> [Exercise aim]:
Lines of the listing that contain "when" need to be copied.

**********

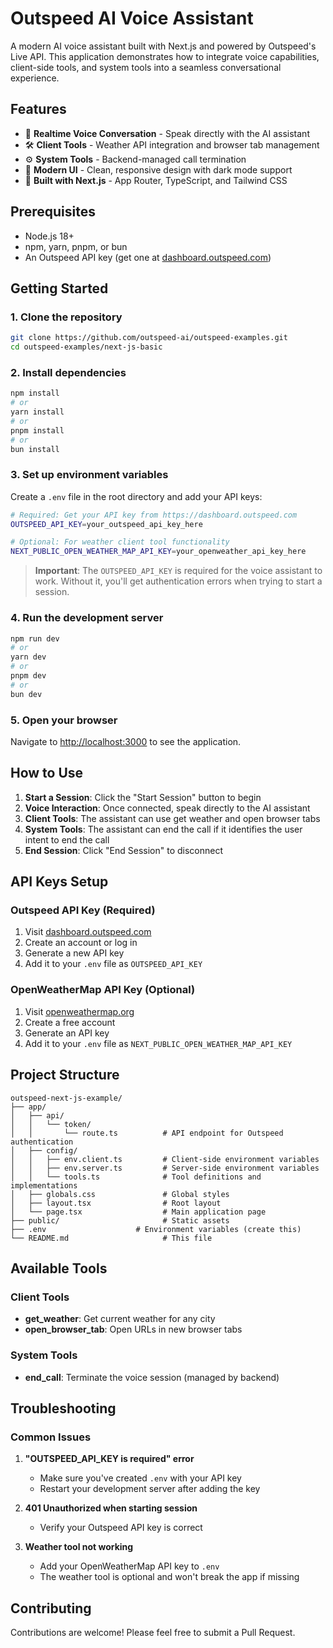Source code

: # Outspeed AI Voice Assistant

A modern AI voice assistant built with Next.js and powered by Outspeed's Live API. This application demonstrates how to integrate voice capabilities, client-side tools, and system tools into a seamless conversational experience.

## Features

- 🎤 **Realtime Voice Conversation** - Speak directly with the AI assistant
- 🛠️ **Client Tools** - Weather API integration and browser tab management
- ⚙️ **System Tools** - Backend-managed call termination
- 🎨 **Modern UI** - Clean, responsive design with dark mode support
- 🚀 **Built with Next.js** - App Router, TypeScript, and Tailwind CSS

## Prerequisites

- Node.js 18+
- npm, yarn, pnpm, or bun
- An Outspeed API key (get one at [dashboard.outspeed.com](https://dashboard.outspeed.com))

## Getting Started

### 1. Clone the repository

```bash
git clone https://github.com/outspeed-ai/outspeed-examples.git
cd outspeed-examples/next-js-basic
```

### 2. Install dependencies

```bash
npm install
# or
yarn install
# or
pnpm install
# or
bun install
```

### 3. Set up environment variables

Create a `.env` file in the root directory and add your API keys:

```bash
# Required: Get your API key from https://dashboard.outspeed.com
OUTSPEED_API_KEY=your_outspeed_api_key_here

# Optional: For weather client tool functionality
NEXT_PUBLIC_OPEN_WEATHER_MAP_API_KEY=your_openweather_api_key_here
```

> **Important**: The `OUTSPEED_API_KEY` is required for the voice assistant to work. Without it, you'll get authentication errors when trying to start a session.

### 4. Run the development server

```bash
npm run dev
# or
yarn dev
# or
pnpm dev
# or
bun dev
```

### 5. Open your browser

Navigate to [http://localhost:3000](http://localhost:3000) to see the application.

## How to Use

1. **Start a Session**: Click the "Start Session" button to begin
2. **Voice Interaction**: Once connected, speak directly to the AI assistant
3. **Client Tools**: The assistant can use get weather and open browser tabs
4. **System Tools**: The assistant can end the call if it identifies the user intent to end the call
5. **End Session**: Click "End Session" to disconnect

## API Keys Setup

### Outspeed API Key (Required)

1. Visit [dashboard.outspeed.com](https://dashboard.outspeed.com)
2. Create an account or log in
3. Generate a new API key
4. Add it to your `.env` file as `OUTSPEED_API_KEY`

### OpenWeatherMap API Key (Optional)

1. Visit [openweathermap.org](https://openweathermap.org/api)
2. Create a free account
3. Generate an API key
4. Add it to your `.env` file as `NEXT_PUBLIC_OPEN_WEATHER_MAP_API_KEY`

## Project Structure

```
outspeed-next-js-example/
├── app/
│   ├── api/
│   │   └── token/
│   │       └── route.ts          # API endpoint for Outspeed authentication
│   ├── config/
│   │   ├── env.client.ts         # Client-side environment variables
│   │   ├── env.server.ts         # Server-side environment variables
│   │   └── tools.ts              # Tool definitions and implementations
│   ├── globals.css               # Global styles
│   ├── layout.tsx                # Root layout
│   └── page.tsx                  # Main application page
├── public/                       # Static assets
├── .env                    # Environment variables (create this)
└── README.md                     # This file
```

## Available Tools

### Client Tools

- **get_weather**: Get current weather for any city
- **open_browser_tab**: Open URLs in new browser tabs

### System Tools

- **end_call**: Terminate the voice session (managed by backend)

## Troubleshooting

### Common Issues

1. **"OUTSPEED_API_KEY is required" error**

   - Make sure you've created `.env` with your API key
   - Restart your development server after adding the key

2. **401 Unauthorized when starting session**

   - Verify your Outspeed API key is correct

3. **Weather tool not working**
   - Add your OpenWeatherMap API key to `.env`
   - The weather tool is optional and won't break the app if missing

## Contributing

Contributions are welcome! Please feel free to submit a Pull Request.
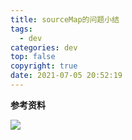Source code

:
 ```yaml
---
title: sourceMap的问题小结
tags:
  - dev
categories: dev
top: false
copyright: true
date: 2021-07-05 20:52:19
---
```


<!--more-->

**参考资料**
[]()

![](http://static.zhyjor.com/wexin.png)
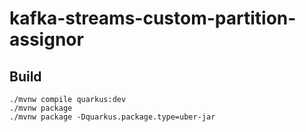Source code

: # kafka-streams-custom-partition-assignor


## Build
```shell
./mvnw compile quarkus:dev
./mvnw package
./mvnw package -Dquarkus.package.type=uber-jar
```
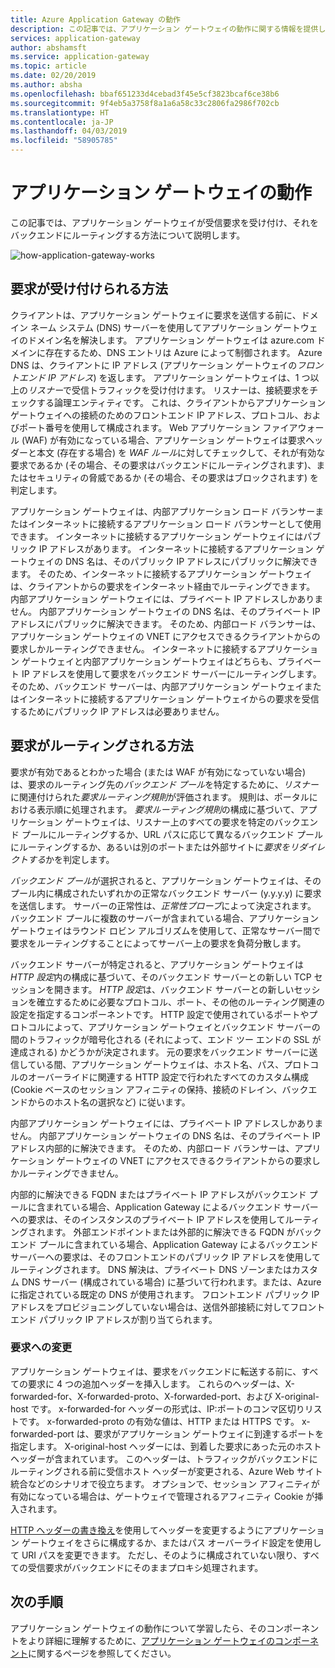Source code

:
 ```yaml
---
title: Azure Application Gateway の動作
description: この記事では、アプリケーション ゲートウェイの動作に関する情報を提供します。
services: application-gateway
author: abshamsft
ms.service: application-gateway
ms.topic: article
ms.date: 02/20/2019
ms.author: absha
ms.openlocfilehash: bbaf651233d4cebad3f45e5cf3823bcaf6ce38b6
ms.sourcegitcommit: 9f4eb5a3758f8a1a6a58c33c2806fa2986f702cb
ms.translationtype: HT
ms.contentlocale: ja-JP
ms.lasthandoff: 04/03/2019
ms.locfileid: "58905785"
---
```

# <a name="how-application-gateway-works"></a>アプリケーション ゲートウェイの動作

この記事では、アプリケーション ゲートウェイが受信要求を受け付け、それをバックエンドにルーティングする方法について説明します。

![how-application-gateway-works](./media/how-application-gateway-works/how-application-gateway-works.png)

## <a name="how-a-request-is-accepted"></a>要求が受け付けられる方法

クライアントは、アプリケーション ゲートウェイに要求を送信する前に、ドメイン ネーム システム (DNS) サーバーを使用してアプリケーション ゲートウェイのドメイン名を解決します。 アプリケーション ゲートウェイは azure.com ドメインに存在するため、DNS エントリは Azure によって制御されます。 Azure DNS は、クライアントに IP アドレス (アプリケーション ゲートウェイの*フロントエンド IP アドレス*) を返します。 アプリケーション ゲートウェイは、1 つ以上の*リスナー*で受信トラフィックを受け付けます。 リスナーは、接続要求をチェックする論理エンティティです。 これは、クライアントからアプリケーション ゲートウェイへの接続のためのフロントエンド IP アドレス、プロトコル、およびポート番号を使用して構成されます。 Web アプリケーション ファイアウォール (WAF) が有効になっている場合、アプリケーション ゲートウェイは要求ヘッダーと本文 (存在する場合) を *WAF ルール*に対してチェックして、それが有効な要求であるか (その場合、その要求はバックエンドにルーティングされます)、またはセキュリティの脅威であるか (その場合、その要求はブロックされます) を判定します。  

アプリケーション ゲートウェイは、内部アプリケーション ロード バランサーまたはインターネットに接続するアプリケーション ロード バランサーとして使用できます。 インターネットに接続するアプリケーション ゲートウェイにはパブリック IP アドレスがあります。 インターネットに接続するアプリケーション ゲートウェイの DNS 名は、そのパブリック IP アドレスにパブリックに解決できます。 そのため、インターネットに接続するアプリケーション ゲートウェイは、クライアントからの要求をインターネット経由でルーティングできます。 内部アプリケーション ゲートウェイには、プライベート IP アドレスしかありません。 内部アプリケーション ゲートウェイの DNS 名は、そのプライベート IP アドレスにパブリックに解決できます。 そのため、内部ロード バランサーは、アプリケーション ゲートウェイの VNET にアクセスできるクライアントからの要求しかルーティングできません。 インターネットに接続するアプリケーション ゲートウェイと内部アプリケーション ゲートウェイはどちらも、プライベート IP アドレスを使用して要求をバックエンド サーバーにルーティングします。 そのため、バックエンド サーバーは、内部アプリケーション ゲートウェイまたはインターネットに接続するアプリケーション ゲートウェイからの要求を受信するためにパブリック IP アドレスは必要ありません。

## <a name="how-a-request-is-routed"></a>要求がルーティングされる方法

要求が有効であるとわかった場合 (または WAF が有効になっていない場合) は、要求のルーティング先の*バックエンド プール*を特定するために、*リスナー*に関連付けられた*要求ルーティング規則*が評価されます。 規則は、ポータルにおける表示順に処理されます。 *要求ルーティング規則*の構成に基づいて、アプリケーション ゲートウェイは、リスナー上のすべての要求を特定のバックエンド プールにルーティングするか、URL パスに応じて異なるバックエンド プールにルーティングするか、あるいは別のポートまたは外部サイトに*要求をリダイレクトする*かを判定します。

*バックエンド* *プール*が選択されると、アプリケーション ゲートウェイは、そのプール内に構成されたいずれかの正常なバックエンド サーバー (y.y.y.y) に要求を送信します。 サーバーの正常性は、*正常性プローブ*によって決定されます。 バックエンド プールに複数のサーバーが含まれている場合、アプリケーション ゲートウェイはラウンド ロビン アルゴリズムを使用して、正常なサーバー間で要求をルーティングすることによってサーバー上の要求を負荷分散します。

バックエンド サーバーが特定されると、アプリケーション ゲートウェイは *HTTP 設定*内の構成に基づいて、そのバックエンド サーバーとの新しい TCP セッションを開きます。 *HTTP 設定*は、バックエンド サーバーとの新しいセッションを確立するために必要なプロトコル、ポート、その他のルーティング関連の設定を指定するコンポーネントです。 HTTP 設定で使用されているポートやプロトコルによって、アプリケーション ゲートウェイとバックエンド サーバーの間のトラフィックが暗号化される (それによって、エンド ツー エンドの SSL が達成される) かどうかが決定されます。 元の要求をバックエンド サーバーに送信している間、アプリケーション ゲートウェイは、ホスト名、パス、プロトコルのオーバーライドに関連する HTTP 設定で行われたすべてのカスタム構成 (Cookie ベースのセッション アフィニティの保持、接続のドレイン、バックエンドからのホスト名の選択など) に従います。

内部アプリケーション ゲートウェイには、プライベート IP アドレスしかありません。 内部アプリケーション ゲートウェイの DNS 名は、そのプライベート IP アドレス内部的に解決できます。 そのため、内部ロード バランサーは、アプリケーション ゲートウェイの VNET にアクセスできるクライアントからの要求しかルーティングできません。

内部的に解決できる FQDN またはプライベート IP アドレスがバックエンド プールに含まれている場合、Application Gateway によるバックエンド サーバーへの要求は、そのインスタンスのプライベート IP アドレスを使用してルーティングされます。 外部エンドポイントまたは外部的に解決できる FQDN がバックエンド プールに含まれている場合、Application Gateway によるバックエンド サーバーへの要求は、そのフロントエンドのパブリック IP アドレスを使用してルーティングされます。 DNS 解決は、プライベート DNS ゾーンまたはカスタム DNS サーバー (構成されている場合) に基づいて行われます。または、Azure に指定されている既定の DNS が使用されます。 フロントエンド パブリック IP アドレスをプロビジョニングしていない場合は、送信外部接続に対してフロントエンド パブリック IP アドレスが割り当てられます。

### <a name="modifications-to-the-request"></a>要求への変更

アプリケーション ゲートウェイは、要求をバックエンドに転送する前に、すべての要求に 4 つの追加ヘッダーを挿入します。 これらのヘッダーは、X-forwarded-for、X-forwarded-proto、X-forwarded-port、および X-original-host です。 x-forwarded-for ヘッダーの形式は、IP:ポートのコンマ区切りリストです。 x-forwarded-proto の有効な値は、HTTP または HTTPS です。 x-forwarded-port は、要求がアプリケーション ゲートウェイに到達するポートを指定します。 X-original-host ヘッダーには、到着した要求にあった元のホスト ヘッダーが含まれています。 このヘッダーは、トラフィックがバックエンドにルーティングされる前に受信ホスト ヘッダーが変更される、Azure Web サイト統合などのシナリオで役立ちます。 オプションで、セッション アフィニティが有効になっている場合は、ゲートウェイで管理されるアフィニティ Cookie が挿入されます。 

[HTTP ヘッダーの書き換え](https://docs.microsoft.com/azure/application-gateway/rewrite-http-headers)を使用してヘッダーを変更するようにアプリケーション ゲートウェイをさらに構成するか、またはパス オーバーライド設定を使用して URI パスを変更できます。 ただし、そのように構成されていない限り、すべての受信要求がバックエンドにそのままプロキシ処理されます。


## <a name="next-steps"></a>次の手順

アプリケーション ゲートウェイの動作について学習したら、そのコンポーネントをより詳細に理解するために、[アプリケーション ゲートウェイのコンポーネント](application-gateway-components.md)に関するページを参照してください。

**********

> [Exercise response]:
> **Important**: The `OUTSPEED_API_KEY` is required for the voice assistant to work. Without it, you'll get authentication errors when trying to start a session.
2. **401 Unauthorized when starting session**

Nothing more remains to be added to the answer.